My friend Dean pulled over on his bicycle last Saturday afternoon, catching me spreading the season’s first seeds into my front garden. Dean is a veteran money manager, financial executive and economic philosopher. It wasn’t long after our surprised greetings that he started venting.
He was spitting angry with the federal tax-free savings accounts (TFSA) – even though he had helped me set one up.
“It’s outrageous,” he fumed. “It’s basically writing cheques to the rich. It’s a measure that’s very attractive to wealthy people: they’ve got the capital to put into it and others don’t. And they’re in the highest tax bracket.”

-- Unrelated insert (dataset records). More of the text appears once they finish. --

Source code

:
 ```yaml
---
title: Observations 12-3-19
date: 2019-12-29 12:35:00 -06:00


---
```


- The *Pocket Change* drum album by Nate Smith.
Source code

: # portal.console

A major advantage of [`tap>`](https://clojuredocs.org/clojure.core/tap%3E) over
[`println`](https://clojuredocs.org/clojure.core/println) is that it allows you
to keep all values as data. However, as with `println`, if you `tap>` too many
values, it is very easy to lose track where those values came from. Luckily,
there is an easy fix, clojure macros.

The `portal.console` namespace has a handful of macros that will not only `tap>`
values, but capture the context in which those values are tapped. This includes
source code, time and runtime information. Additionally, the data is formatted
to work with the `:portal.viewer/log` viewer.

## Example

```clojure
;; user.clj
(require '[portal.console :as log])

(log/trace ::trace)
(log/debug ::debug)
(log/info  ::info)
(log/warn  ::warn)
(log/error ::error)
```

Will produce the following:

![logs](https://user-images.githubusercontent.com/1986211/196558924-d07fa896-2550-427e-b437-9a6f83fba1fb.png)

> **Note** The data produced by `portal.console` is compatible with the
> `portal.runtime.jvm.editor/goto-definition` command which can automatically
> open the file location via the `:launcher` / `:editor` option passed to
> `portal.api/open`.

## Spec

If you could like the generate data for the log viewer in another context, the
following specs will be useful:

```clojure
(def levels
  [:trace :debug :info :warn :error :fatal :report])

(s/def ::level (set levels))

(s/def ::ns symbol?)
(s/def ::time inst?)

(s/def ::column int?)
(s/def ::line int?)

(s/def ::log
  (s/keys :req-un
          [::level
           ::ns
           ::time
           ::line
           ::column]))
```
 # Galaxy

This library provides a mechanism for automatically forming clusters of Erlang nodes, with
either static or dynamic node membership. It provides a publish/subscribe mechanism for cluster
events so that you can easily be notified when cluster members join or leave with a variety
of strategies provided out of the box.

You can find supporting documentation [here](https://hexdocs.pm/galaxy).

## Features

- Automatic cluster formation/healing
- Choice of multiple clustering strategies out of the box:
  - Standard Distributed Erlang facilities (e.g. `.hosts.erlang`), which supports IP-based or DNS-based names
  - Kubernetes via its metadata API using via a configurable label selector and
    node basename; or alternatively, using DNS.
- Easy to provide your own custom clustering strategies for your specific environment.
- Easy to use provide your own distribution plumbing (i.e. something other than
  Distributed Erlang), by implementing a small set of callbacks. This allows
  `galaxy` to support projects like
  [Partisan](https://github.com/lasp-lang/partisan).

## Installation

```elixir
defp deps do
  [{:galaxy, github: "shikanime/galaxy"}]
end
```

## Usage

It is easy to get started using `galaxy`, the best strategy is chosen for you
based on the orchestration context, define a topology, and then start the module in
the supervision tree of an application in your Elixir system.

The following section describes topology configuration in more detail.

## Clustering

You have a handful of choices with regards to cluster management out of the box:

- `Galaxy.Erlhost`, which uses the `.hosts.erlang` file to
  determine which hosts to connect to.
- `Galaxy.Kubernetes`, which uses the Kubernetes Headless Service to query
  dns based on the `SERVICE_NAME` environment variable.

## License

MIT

If you haven’t already contributed to a TFSA, you could still contribute $36,000. The Conservatives are proposing to double the annual cap to $11,000 in the next budget. So add that next year, compounded with growth from $36,000 to $40,000 with a conservative investment return of around 5%, say $2,500. In the highest tax bracket, that’s around $1,100 of tax savings. If a lower-income person in the 10% bracket were able to find the capital to fully fund a TFSA, he or she would save only $250 in tax.
“Not collecting tax amounts to the same thing to a government as spending money,” said Dean.
A recent Parliamentary Budget Office report said TFSAs will cost governments $1.3 billion this year – a third of that landing on the provinces. Finance Minister Joe Oliver counters that 11 million Canadians have TFSAs, with most held by low- and middle-income earners. Even so, independent analysts are pretty clear that the biggest benefits – especially if the amount doubles to $11,000 – will go to the rich.
Income splitting is having the same effect. A study by the Canadian Centre for Policy Alternatives (CCPA) says “the upper third of Canada’s richest families would receive $3 out of every $4 spent on income splitting” – with 86% of families getting no benefit at all.
What bothers Dean – and me – about this is these measures are driving us further down the road to inequality.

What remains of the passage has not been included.